Robert Brown, assistant principal for school operations and logistics, presented a report on proposed student international travel for 2018-19 to the school board Monday.
Brown’s report included student survey data from 2016-2017 as well as information on fund-raising and financial resources.
Brown said that trip sponsors are committed to helping students raise funds and get scholarships and to encouraing students to not let cost be a determining factor in whether they participate in a trip.
Board member Mark Metz noted that in the survey for some trips 30-35 percent of students responding indicated that they hadn’t known about the trip. “If that’s true, there’s some work to do to make sure that information is out to everybody,” Metz said.
“There’s this worry about equity,” Metz added, “about who gets to go and who doesn’t go.”
Metz requested metrics about who went, broken down by free or reduced lunch, as a way of tracking income, and by race, “so we can see if there’s a disparity there.”
“This really is, when it comes to finance, an equity issue,” said Board member Jonathan Baum, adding that this isn’t just a question of families on free and reduced lunch. “There are a lot of middle class families for whom several thousand dollars for a trip is daunting.”
The survey showed that for one trip 27 percent didn’t go for financial reasons and 31 percent didn’t go on another trip for that reason.
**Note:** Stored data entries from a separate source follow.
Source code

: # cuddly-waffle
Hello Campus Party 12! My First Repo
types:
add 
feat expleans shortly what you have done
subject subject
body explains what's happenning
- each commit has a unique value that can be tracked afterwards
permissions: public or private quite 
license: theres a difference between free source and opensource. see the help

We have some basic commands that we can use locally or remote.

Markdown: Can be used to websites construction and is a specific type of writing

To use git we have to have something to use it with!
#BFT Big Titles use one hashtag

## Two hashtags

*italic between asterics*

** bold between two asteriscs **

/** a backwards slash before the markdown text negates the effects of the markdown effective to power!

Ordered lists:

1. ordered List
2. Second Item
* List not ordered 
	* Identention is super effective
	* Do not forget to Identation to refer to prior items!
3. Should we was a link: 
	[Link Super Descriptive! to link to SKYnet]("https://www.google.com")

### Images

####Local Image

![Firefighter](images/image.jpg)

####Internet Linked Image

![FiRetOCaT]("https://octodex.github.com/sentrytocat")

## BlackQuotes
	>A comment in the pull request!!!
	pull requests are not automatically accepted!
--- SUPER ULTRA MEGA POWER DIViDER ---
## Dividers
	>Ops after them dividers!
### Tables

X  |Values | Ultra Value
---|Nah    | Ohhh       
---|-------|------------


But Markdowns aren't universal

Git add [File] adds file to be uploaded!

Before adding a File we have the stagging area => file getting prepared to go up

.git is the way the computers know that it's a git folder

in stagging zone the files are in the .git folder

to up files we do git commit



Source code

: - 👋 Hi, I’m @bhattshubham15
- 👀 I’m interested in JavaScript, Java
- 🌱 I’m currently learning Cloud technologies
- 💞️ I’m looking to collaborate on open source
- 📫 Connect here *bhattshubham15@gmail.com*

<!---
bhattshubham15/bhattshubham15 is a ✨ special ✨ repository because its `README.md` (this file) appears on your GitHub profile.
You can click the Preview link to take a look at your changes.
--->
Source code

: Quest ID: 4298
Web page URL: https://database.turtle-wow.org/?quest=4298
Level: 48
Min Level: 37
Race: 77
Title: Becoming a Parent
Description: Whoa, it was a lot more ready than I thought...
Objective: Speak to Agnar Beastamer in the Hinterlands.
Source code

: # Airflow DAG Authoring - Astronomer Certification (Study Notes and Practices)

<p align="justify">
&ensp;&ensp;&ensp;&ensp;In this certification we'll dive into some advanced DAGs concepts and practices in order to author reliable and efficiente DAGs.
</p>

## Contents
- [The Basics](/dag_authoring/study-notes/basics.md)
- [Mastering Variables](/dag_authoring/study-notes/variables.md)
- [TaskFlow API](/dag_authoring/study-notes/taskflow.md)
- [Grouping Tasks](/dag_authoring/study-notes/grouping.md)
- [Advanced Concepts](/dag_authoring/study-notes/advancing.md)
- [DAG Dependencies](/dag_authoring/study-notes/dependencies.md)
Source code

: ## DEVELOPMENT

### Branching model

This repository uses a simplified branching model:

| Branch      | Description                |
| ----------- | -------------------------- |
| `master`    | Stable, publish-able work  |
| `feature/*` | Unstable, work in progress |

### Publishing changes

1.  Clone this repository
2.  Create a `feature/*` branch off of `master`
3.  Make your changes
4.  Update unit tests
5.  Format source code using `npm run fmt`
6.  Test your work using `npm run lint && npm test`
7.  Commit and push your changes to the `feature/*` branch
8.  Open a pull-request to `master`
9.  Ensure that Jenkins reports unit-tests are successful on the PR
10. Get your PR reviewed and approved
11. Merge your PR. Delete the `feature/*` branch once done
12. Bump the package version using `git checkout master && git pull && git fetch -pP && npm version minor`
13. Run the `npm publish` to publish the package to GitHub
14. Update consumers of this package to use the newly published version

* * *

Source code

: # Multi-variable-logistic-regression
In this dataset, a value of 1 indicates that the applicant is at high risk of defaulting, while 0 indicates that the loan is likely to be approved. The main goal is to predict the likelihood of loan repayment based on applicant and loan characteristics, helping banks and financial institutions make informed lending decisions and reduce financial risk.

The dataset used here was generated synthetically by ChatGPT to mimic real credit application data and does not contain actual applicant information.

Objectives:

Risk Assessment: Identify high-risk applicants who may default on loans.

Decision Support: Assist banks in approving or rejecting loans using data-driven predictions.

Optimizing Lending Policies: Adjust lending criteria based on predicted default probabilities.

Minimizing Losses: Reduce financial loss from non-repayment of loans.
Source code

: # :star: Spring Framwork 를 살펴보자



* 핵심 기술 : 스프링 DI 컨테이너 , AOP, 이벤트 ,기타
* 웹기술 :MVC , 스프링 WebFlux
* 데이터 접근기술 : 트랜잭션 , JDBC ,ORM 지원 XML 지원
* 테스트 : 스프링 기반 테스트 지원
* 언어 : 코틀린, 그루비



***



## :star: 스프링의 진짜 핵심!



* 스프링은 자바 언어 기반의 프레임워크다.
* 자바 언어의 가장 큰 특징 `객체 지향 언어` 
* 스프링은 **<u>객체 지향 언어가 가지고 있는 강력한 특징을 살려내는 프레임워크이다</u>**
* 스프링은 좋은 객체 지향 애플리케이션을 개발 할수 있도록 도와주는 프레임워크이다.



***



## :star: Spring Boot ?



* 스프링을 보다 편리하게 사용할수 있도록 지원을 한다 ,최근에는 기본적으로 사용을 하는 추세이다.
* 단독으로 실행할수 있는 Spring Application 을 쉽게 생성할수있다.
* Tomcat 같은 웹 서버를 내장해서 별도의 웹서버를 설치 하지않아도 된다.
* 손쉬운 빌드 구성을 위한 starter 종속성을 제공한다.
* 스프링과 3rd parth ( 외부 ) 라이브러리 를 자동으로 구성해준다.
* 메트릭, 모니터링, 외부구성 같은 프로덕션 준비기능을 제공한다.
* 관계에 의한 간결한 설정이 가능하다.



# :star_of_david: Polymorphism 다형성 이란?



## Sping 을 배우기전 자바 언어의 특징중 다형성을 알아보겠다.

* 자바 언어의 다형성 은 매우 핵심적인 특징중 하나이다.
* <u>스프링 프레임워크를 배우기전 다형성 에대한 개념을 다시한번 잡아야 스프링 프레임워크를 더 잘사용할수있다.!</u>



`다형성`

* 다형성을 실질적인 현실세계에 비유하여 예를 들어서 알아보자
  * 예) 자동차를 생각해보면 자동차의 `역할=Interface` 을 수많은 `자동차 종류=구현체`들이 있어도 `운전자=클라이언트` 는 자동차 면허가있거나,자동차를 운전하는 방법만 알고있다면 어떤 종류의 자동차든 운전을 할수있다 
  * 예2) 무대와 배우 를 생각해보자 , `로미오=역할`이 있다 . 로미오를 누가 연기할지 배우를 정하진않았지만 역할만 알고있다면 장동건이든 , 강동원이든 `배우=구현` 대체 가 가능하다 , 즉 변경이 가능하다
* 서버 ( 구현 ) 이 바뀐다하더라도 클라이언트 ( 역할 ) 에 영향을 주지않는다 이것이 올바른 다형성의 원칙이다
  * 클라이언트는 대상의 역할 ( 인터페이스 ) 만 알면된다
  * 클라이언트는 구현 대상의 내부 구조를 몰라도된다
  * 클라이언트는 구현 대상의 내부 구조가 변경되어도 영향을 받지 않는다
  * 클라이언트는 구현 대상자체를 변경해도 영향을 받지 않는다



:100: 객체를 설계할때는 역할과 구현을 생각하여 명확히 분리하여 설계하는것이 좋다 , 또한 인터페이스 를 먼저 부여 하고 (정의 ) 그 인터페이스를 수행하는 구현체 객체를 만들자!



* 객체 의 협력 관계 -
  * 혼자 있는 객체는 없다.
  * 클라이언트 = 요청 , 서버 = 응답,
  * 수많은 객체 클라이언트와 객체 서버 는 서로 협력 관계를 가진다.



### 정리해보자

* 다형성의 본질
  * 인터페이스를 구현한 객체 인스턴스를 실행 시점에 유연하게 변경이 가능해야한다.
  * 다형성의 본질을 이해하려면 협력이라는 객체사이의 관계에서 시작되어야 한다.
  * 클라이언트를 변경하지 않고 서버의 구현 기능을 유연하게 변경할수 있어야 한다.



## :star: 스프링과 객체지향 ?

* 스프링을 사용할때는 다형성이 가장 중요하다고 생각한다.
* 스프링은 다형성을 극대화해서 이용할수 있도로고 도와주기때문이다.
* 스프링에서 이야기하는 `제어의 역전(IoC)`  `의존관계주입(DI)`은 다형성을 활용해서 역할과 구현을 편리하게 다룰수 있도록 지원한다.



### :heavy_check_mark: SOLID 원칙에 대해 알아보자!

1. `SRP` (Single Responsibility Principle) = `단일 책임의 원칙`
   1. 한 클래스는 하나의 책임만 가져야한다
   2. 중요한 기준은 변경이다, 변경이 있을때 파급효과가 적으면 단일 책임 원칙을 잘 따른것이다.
Baum said, “If this were equitable, those percentages should be zero.”
Robert Brown, assistant principal for school operations and logistics.
Brown responded that the staff works hard to be sure students know financial resources are available, but “some students don’t feel comfortable coming forward and saying they need help.”
Board member Patricia Maunsell asked about outreach plans. “It could be an income thing. It could be: ‘I don’t want to leave my family, I’ve never been on an airplane before.’”
Messaging to kids and families can help break this down, she added, “so we truly can make this accessible to everybody.”
Brown said that when the trips are introduced in class informational nights for parents are also offered, with information about costs and scholarships.
Board member Monique Parsons said there’s more to it than just financial issues. “I also know that there are pockets in our community that don’t feel comfortable going out of the country.”
She said it would be useful to create a plan that makes parents comfortable with allowing their children to go out of the country, but it takes time to get that done.
Superintendent Eric Witherspoon reminded the board that most trips only accommodate 15 to 25 kids. “We can talk about who goes, and how accessible it is,” he said, “but by definition, these will be small groups of students.”
Since this is such a small number of students, “it’s all the more important that they should not be selected on the basis that they can afford it,” said Baum.
Assistant superintendent Marcus Campbell said any student who put in an application for funds received it.